▶ **Work to be completed**: Look through the records and copy each line that has "your" in it.
[[ Data to process, beginning ]]
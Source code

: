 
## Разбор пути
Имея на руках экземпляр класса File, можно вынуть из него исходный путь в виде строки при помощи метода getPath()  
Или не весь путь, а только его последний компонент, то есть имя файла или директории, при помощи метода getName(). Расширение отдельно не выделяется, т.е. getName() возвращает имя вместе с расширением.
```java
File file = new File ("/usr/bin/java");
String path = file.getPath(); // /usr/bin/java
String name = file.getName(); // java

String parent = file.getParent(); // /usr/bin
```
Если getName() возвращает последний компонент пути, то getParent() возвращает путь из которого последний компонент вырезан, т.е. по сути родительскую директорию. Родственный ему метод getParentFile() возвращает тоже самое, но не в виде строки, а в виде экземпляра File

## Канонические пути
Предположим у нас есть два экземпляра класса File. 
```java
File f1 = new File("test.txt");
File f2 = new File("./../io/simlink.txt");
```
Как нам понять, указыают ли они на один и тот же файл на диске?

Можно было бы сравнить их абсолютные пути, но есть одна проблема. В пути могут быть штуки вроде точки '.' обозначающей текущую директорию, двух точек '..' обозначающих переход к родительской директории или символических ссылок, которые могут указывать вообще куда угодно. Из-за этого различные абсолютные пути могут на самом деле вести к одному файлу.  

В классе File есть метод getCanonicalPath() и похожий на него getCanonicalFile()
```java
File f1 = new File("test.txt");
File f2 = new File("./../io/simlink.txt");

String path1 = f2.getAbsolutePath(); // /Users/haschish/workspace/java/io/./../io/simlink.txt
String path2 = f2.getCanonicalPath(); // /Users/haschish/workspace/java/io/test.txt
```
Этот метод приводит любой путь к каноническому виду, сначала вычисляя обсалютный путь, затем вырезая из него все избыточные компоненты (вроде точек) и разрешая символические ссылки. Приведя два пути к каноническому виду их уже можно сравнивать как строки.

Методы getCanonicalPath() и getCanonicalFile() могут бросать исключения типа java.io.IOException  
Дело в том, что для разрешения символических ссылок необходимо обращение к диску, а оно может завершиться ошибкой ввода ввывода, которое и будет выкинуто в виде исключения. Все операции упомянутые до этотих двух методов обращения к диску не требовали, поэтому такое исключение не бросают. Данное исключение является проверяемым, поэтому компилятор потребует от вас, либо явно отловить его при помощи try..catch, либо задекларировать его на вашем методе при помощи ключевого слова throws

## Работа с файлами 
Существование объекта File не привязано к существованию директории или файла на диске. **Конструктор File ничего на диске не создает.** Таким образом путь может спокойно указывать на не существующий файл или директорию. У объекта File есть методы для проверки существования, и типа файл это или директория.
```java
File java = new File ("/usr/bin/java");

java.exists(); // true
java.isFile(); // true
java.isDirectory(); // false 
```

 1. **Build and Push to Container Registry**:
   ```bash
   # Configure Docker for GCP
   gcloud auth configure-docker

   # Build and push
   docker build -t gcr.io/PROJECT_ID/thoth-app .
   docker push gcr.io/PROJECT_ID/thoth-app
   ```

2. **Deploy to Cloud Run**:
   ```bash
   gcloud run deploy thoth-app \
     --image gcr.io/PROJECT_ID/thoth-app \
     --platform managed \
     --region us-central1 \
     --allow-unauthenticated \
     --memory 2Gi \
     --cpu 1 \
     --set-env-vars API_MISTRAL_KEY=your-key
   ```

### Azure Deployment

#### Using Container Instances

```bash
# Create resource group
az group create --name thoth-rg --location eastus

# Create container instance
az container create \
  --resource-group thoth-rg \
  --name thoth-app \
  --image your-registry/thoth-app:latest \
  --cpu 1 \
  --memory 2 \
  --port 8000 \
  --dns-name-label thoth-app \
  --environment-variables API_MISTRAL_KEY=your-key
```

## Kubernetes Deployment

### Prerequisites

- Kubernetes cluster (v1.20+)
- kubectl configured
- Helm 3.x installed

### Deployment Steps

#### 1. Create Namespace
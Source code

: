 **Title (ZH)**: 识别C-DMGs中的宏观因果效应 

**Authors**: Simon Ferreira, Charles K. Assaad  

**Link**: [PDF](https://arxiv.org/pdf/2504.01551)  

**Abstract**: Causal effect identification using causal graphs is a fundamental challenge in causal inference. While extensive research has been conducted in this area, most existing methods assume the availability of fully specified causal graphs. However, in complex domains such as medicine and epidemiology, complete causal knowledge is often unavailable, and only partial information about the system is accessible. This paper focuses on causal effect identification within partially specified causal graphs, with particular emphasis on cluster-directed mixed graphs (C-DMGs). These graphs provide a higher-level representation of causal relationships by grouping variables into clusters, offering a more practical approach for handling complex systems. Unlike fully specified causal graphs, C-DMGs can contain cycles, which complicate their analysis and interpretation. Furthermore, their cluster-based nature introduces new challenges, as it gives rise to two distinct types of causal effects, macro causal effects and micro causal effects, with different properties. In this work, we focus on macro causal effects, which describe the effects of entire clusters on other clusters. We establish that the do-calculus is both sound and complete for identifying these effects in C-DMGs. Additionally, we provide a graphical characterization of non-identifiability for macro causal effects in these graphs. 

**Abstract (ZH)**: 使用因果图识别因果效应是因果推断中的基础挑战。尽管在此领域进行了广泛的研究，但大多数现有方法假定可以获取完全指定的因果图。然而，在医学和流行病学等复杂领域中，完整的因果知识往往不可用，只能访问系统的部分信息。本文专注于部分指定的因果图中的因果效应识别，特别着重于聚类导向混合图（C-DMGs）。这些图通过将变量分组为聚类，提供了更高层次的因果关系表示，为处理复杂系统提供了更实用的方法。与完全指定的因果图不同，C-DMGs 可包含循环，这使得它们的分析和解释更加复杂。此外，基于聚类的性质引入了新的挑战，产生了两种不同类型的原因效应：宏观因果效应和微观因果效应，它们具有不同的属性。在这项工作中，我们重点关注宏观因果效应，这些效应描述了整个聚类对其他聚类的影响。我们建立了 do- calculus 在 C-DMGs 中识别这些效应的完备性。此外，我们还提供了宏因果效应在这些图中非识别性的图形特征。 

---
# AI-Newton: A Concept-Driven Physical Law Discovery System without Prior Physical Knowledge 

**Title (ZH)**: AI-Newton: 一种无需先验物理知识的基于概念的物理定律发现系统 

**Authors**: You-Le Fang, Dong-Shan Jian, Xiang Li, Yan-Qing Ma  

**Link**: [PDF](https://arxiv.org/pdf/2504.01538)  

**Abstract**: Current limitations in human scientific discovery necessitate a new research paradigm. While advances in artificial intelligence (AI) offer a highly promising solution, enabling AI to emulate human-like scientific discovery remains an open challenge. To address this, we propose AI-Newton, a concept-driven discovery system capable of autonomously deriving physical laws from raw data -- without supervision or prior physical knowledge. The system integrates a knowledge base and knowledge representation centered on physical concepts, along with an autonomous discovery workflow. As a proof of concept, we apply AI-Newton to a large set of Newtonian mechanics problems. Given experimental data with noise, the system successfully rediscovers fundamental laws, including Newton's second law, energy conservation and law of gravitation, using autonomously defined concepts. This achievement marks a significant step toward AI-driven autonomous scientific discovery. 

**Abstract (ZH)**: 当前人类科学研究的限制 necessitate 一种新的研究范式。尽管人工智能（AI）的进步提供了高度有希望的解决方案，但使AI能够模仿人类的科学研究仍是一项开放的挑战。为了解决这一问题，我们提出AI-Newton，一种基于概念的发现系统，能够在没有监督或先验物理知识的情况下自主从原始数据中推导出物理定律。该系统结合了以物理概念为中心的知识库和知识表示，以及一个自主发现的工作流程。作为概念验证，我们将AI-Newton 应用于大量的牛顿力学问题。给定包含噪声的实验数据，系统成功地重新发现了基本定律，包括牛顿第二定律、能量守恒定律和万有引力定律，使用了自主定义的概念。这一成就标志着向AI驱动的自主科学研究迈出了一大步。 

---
[[ Data to process, end ]]
▶ **Answer box**:
     --set-env-vars API_MISTRAL_KEY=your-key
  --image your-registry/thoth-app:latest \
  --environment-variables API_MISTRAL_KEY=your-key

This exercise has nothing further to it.